Nishiki Market is in Nakagyō ward, about a half-hour’s walk from Kyoto Station, but there are plenty of buses or trains you can catch instead. The Karasuma subway line will take you from Kyoto Station to Shijō Station (two stops, three minutes) and from there it is a few minutes’ walk to the market.

There are buses from the station, too. These have a flat fare of ¥230, which is a little more than the subway; however, if you have a day pass it’s a great first destination. Hop on bus no. 4, 5, 73, 205, 17 or 26 (among others) to reach the market. There are plenty of signs at the bus stops and helpful guides, too.

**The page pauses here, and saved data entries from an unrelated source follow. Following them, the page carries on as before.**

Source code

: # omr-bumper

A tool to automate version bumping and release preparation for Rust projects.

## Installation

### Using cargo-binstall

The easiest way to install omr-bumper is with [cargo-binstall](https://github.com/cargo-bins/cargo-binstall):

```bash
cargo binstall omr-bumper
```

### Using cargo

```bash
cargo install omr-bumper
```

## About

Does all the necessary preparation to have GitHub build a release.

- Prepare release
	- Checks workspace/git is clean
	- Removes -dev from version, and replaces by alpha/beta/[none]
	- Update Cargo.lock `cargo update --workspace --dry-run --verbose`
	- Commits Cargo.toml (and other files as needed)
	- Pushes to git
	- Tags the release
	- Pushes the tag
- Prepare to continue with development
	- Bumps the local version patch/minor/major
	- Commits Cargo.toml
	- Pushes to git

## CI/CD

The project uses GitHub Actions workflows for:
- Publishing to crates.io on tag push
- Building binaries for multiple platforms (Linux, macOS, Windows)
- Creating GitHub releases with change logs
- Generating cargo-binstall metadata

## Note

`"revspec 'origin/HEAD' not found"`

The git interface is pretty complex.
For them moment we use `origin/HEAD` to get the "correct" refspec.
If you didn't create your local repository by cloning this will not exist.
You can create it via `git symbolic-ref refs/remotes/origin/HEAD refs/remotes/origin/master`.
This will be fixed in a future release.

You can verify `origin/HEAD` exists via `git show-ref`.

How to get from Nishiki Market to Kiyomizudera Temple

If Kiyomizudera is next on your schedule, then you can choose a leisurely walk through the Gion and Higashiyama areas. It takes about 40 minutes direct, but give yourself plenty of time for seeing the sights — you can visit Yasaka Shrine, Kōdai-ji Temple, and Ninenzaka, and also enjoy the cafes and shops along the way. Check out our guide to the east side of Kyoto for ideas on what to see. If you’re short on time, you can catch a bus; there are plenty running from the Shijō-Kawaramachi stop (on the crossroad by Kawaramachi Station).

What is there to do near Nishiki Market?

Nishiki Market is very central and close to many of Kyoto’s popular attractions. It runs parallel to the popular Shijō-dōri shopping street, and there are plenty of interesting vintage shops and alleys surrounding it.

To the north is Nijō Castle and the Imperial Palace, as well as the Manga Museum. To the east is the famous restaurant alley Pontochō and the Gion disrict (perfect for spotting geisha). If you head south, you’ll find Kyoto Tower and the temple, Higashi Hongan-ji. You can walk to these or take the bus, depending on your schedule (and tired feet).